Whatever else I might or might not have been, I was clearly no friend of The Champ's. . . Which was true on one level, because I not only showed for the fight, but wallowed so deep in the quicksands of human treachery as to bet against him.
At ten to one.
Let's not forget those numbers -- especially not if the difference between ten and five is really the difference between a friend and an enemy.
When the bell rang to start number fifteen in Vegas, Leon Spinks was so tired and wasted that he could barely keep his balance for the next three minutes -- and now, after watching that fight on videotape at least twenty times, I think that even World Lightweight Champ Roberto Duran could have taken Leon out with one quick and savage combination; a hard jab in the eyes to bring his hands up in front of his face just long enough to crack him under the heart with a right uppercut -- then another left into the stomach to bring his head forward again, to that target point in the cross hairs of Ali's brittle but still murderous bazooka right hand, at twenty or twenty-one inches. . .
No fighter except Joe Frazier had ever survived one of Muhammad's frenzied killer-combinations in a round as late as the fifteenth; and, until those las
t, incredibly brutal three minutes in Las Vegas, Leon Spinks had never gone more than ten rounds in his life. When he shuffled half-blindly out of his corner for number fifteen against The Champ, who was obviously and terminally behind on points after fourteen, Leon Spinks was "ready to go," as they say in that merciless, million-dollar-a-minute world of "the Squared Circle."
. . . But so was Muhammad Ali: fight films shot from a catwalk directly above the ring, looking straight down from the high ceiling of the Hilton Pavilion, show both fighters reeling off balance and virtually holding on to each other at times, just to keep from falling down in that vicious final round.
There was no more strategy at that point, and the blood-lust-howl of the small crowd of 5000 or so white-on-white pro-Spinks high rollers who had made the fight a cynical and almost reluctant sellout in a town where a shrewd promoter like Arum or Don King or even Raoul Duke could sell 5000 tickets to a World Championship Cock Fight, told Muhammad Ali all he needed to know at that point in time. The same people who'd been chanting "All-eee! All-eee!" just a few minutes ago, when it looked like The Champ had once again known exactly what he was doing, all along, as Leon looked to be fading badly in the late rounds. . . These same people were now chanting, as if led by some unseen cheerleader: but they were no longer saying "All-eee!"
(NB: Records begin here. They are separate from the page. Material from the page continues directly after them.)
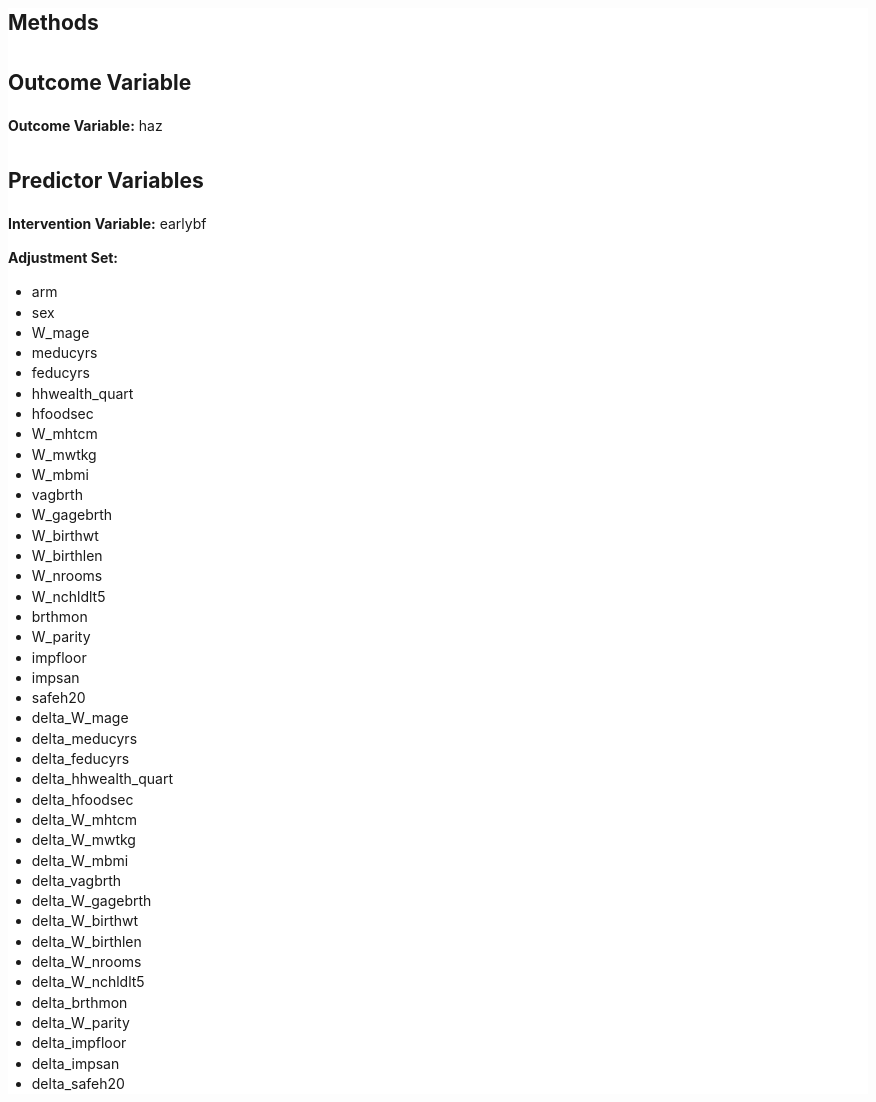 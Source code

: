 






## Methods
## Outcome Variable

**Outcome Variable:** haz

## Predictor Variables

**Intervention Variable:** earlybf

**Adjustment Set:**

* arm
* sex
* W_mage
* meducyrs
* feducyrs
* hhwealth_quart
* hfoodsec
* W_mhtcm
* W_mwtkg
* W_mbmi
* vagbrth
* W_gagebrth
* W_birthwt
* W_birthlen
* W_nrooms
* W_nchldlt5
* brthmon
* W_parity
* impfloor
* impsan
* safeh20
* delta_W_mage
* delta_meducyrs
* delta_feducyrs
* delta_hhwealth_quart
* delta_hfoodsec
* delta_W_mhtcm
* delta_W_mwtkg
* delta_W_mbmi
* delta_vagbrth
* delta_W_gagebrth
* delta_W_birthwt
* delta_W_birthlen
* delta_W_nrooms
* delta_W_nchldlt5
* delta_brthmon
* delta_W_parity
* delta_impfloor
* delta_impsan
* delta_safeh20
As it became more and more obvious that Muhammad was just as dead on his feet as Spinks seemed to be, the hall slowly filled with a new sound. It began late in the fourteenth, as I recall, and since I was by that time engulfed in the hell-on-earth chaos that had overtaken the fifty or so close friends and Family members in The Champ's corner where people like ex-Heavyweight Champ Jimmy Ellis and Ali's hot-tempered brother, Rachaman had been clawing at the ring ropes and screaming doomed advice at Muhammad ever since Bundini had become sick and collapsed right next to Angelo Dundee in the corner at the end of round number twelve, causing Kilroy and Patterson to start yelling into the mob for a doctor. Patterson, right in front of me, was holding Bundini with one arm and waving at Kilroy with the other. "Drew's had a heart attack," he shouted. "A heart attack."